В Самарканде художник благодарно-молитвенно славословит азиатское небо. С особой радостью читаю его «Самаркандию», вспоминая бесценные дни своей молодости в Каракалпакии. Там, в пустыне, у стен древней крепости Топрак-кала, открылась мне двойная бесконечность мироздания и, приобретая высоту Баховского хорала, зазвучала стихами Ломоносова в первоначальной своей чистоте: 

 

Открылась бездна, звезд полна.

Звездам числа нет, бездне – дна.

 

Только в Средней Азии можно увидеть небо, воспетое Петровым-Водкиным, и довериться его живописной поэме: «Небо я видел во все часы суток. Днём оно невероятных разливов, от нежностей горизонта до дыры, зияющей в звёзды на зените.

От окружения солнца оно имеет ещё новые разливы до противостоящей солнцу точки. Этот переплёт ультрамарина, сапфира, кобальта огнит почву, скалы, делая ничтожной зеленцу растительности, вконец осеребряя её, – получается географический колорит страны в этих двух антиподах неба и почвы. Это и даёт в Самарканде ощущение зноя, жара, огня под чашей неба.

Рис. 6.jpg 

Человеку жутко между этими цветовыми полюсами, и восточное творчество разрешило аккорд, создав только здесь и существующий колорит бирюзы. <…>

Аральское море подсказало художникам эту бирюзу. Первое моё восклицание друзьям моим о куполе Шахи-Зинды было: – да ведь это вода! Это заклинание бирюзой огненности пустыни!

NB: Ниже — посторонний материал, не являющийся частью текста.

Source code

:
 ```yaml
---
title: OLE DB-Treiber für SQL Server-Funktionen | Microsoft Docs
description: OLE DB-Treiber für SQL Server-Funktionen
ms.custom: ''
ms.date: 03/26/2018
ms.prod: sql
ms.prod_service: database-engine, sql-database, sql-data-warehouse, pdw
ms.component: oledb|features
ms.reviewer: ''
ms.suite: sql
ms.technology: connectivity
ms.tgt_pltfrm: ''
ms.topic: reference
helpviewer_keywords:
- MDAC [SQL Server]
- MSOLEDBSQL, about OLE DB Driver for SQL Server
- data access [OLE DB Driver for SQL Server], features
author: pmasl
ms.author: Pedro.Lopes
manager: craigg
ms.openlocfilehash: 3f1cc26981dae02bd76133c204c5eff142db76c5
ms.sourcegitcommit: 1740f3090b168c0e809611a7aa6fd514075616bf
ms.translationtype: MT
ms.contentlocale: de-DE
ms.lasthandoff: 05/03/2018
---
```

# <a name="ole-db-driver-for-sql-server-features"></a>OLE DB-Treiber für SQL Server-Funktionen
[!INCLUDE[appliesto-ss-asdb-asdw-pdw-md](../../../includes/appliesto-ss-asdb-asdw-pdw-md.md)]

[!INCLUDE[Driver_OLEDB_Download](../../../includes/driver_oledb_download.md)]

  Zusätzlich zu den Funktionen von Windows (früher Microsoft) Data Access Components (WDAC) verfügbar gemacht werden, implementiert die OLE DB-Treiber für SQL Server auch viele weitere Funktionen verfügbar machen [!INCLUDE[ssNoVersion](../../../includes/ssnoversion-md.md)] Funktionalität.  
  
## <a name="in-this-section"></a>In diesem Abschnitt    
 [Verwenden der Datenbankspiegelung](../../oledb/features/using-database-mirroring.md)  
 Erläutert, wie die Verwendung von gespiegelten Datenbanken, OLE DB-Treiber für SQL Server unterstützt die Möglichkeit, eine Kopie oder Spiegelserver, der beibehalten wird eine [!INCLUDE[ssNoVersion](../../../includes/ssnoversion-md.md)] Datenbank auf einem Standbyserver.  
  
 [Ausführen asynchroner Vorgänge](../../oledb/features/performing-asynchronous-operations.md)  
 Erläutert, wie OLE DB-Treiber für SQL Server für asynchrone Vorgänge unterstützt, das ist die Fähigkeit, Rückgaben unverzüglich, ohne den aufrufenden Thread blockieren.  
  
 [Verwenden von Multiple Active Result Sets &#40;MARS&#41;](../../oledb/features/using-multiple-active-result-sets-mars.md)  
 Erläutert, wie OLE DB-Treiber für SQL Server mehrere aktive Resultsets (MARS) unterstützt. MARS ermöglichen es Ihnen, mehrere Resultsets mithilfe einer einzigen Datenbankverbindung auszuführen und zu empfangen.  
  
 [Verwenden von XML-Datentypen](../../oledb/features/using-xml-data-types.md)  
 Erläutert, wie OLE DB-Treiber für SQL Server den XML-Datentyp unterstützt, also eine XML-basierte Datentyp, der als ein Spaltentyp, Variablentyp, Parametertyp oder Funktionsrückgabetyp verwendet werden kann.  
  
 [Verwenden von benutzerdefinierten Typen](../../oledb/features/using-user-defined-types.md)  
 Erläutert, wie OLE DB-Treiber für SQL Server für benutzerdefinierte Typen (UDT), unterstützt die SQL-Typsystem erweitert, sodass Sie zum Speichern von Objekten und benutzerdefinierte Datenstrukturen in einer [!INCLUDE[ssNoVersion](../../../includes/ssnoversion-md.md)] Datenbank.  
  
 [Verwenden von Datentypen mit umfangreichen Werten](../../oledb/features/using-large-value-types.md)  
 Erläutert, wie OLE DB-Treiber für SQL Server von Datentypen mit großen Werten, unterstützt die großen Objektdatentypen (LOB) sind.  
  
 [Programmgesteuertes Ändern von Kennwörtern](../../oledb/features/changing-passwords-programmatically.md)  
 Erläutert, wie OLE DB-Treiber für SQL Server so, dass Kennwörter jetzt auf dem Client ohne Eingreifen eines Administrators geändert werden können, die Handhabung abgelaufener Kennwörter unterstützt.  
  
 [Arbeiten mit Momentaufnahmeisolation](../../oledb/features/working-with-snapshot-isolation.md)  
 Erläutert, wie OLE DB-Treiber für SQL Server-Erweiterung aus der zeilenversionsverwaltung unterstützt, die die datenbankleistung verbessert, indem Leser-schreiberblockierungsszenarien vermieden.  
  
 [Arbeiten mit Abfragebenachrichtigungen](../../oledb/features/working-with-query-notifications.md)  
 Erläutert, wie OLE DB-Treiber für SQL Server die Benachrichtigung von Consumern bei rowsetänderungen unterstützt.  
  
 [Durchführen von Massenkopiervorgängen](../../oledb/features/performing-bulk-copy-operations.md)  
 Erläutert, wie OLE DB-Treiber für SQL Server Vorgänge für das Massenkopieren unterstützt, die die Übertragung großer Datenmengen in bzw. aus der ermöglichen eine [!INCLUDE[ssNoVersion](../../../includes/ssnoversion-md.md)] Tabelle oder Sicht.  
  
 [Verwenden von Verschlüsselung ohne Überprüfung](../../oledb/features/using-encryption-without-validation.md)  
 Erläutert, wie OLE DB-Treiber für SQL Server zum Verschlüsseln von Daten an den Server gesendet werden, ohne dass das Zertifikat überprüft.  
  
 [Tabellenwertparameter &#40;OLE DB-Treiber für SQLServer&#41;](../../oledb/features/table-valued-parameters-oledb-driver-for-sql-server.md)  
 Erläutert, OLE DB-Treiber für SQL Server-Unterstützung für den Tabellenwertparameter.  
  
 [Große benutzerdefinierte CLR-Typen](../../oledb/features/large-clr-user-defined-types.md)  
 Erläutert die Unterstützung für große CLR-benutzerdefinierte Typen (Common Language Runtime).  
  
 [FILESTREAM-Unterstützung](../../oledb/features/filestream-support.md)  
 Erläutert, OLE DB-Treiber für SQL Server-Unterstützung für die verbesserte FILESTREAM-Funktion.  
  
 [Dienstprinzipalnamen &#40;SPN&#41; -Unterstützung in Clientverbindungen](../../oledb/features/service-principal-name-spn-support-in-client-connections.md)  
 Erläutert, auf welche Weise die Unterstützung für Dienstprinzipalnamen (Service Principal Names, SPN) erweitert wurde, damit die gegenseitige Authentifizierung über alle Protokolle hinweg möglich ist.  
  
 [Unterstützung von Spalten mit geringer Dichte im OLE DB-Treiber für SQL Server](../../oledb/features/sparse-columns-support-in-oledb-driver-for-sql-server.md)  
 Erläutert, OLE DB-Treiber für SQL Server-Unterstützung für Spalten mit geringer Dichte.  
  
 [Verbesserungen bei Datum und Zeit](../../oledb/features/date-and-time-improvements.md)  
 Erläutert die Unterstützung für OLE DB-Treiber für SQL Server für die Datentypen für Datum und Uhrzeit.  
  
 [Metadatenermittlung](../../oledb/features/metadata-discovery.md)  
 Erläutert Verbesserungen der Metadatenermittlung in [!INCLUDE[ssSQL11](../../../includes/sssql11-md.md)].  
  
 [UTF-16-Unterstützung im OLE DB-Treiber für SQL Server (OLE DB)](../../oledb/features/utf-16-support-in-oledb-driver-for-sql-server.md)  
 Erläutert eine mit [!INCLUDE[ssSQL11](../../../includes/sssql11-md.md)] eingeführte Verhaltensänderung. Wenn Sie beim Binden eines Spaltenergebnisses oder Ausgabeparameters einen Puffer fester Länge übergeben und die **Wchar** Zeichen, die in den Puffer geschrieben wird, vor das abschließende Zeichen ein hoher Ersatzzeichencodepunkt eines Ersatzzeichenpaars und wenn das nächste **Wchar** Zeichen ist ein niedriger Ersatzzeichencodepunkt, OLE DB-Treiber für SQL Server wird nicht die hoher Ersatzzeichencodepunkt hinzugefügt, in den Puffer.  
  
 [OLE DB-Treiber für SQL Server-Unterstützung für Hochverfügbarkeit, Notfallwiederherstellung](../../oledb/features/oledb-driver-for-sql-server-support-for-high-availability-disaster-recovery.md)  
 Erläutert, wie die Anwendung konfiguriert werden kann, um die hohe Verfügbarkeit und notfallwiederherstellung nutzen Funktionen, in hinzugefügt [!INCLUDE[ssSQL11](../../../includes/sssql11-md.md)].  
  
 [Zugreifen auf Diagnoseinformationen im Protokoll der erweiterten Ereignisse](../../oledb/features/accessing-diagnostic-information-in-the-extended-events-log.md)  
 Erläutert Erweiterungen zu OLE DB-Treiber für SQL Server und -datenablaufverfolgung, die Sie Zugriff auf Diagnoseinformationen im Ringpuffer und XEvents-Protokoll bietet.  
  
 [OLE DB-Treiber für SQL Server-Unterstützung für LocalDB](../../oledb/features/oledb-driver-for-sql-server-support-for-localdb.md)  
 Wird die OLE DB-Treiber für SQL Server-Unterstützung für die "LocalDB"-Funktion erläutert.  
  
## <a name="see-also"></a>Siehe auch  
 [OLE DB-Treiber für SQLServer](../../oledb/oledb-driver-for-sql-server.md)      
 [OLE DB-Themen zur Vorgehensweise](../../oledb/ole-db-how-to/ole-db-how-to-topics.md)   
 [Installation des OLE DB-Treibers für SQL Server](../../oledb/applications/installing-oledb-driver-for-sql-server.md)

В угадании этого цвета в мозаике и майолике и есть колористический гений Востока».

В словах Петрова-Водкина о «заклинании бирюзой огненности пустыни» таится ключ к ответу на вопрос: зачем людям нужно искусство. По мнению Д. С. Лихачёва, гений каждого народа на нашей земле « …нейтрализует окружающий его мир в том, что несёт ему опасность. Когда пугало обширное пространство русской равнины, человек ставил на самых высоких местах, на крутых берегах рек и даже среди болот церкви. Церкви населяли обширный мир. Это подавляло страх одиночества. Протяжная песня покоряла пространство. Звон колокола наполнял воздушное пространство.

Боялись смерти, безвестности, исчезновения, и насыпали курганы. Курганы труднее всего разрушить. Курганы из земли, они бессмертны как Земля».

Рис. 7.jpg

И, резонируя с мыслями нашего замечательного литературоведа, именно в Средней Азии художник, завершая своё произведение «Самаркандия», пишет: «Не выдерживает масштаба человеческое зодчество пред куполами снежных вершин.

Да и всё искусство не есть ли только репетиция к превращению самого человека в Искусство.

Сама жизнь не только ли ещё проекция будущих возможностей?

Чувство, разум и кровь не танцуют ли покуда шакало-собачий балет – да и балет ли ещё предстоит поставить человеку на сцене Вселенной?»

Хочется вместе с нашим замечательным мастером кисти и слова возблагодарить гениальные народы Средней Азии и послать «…приветы Шахи-Зинде, узбекам и таджикам. Спасибо за их ласковую внимательность к полюбившим их огненно-бирюзовую Родину.»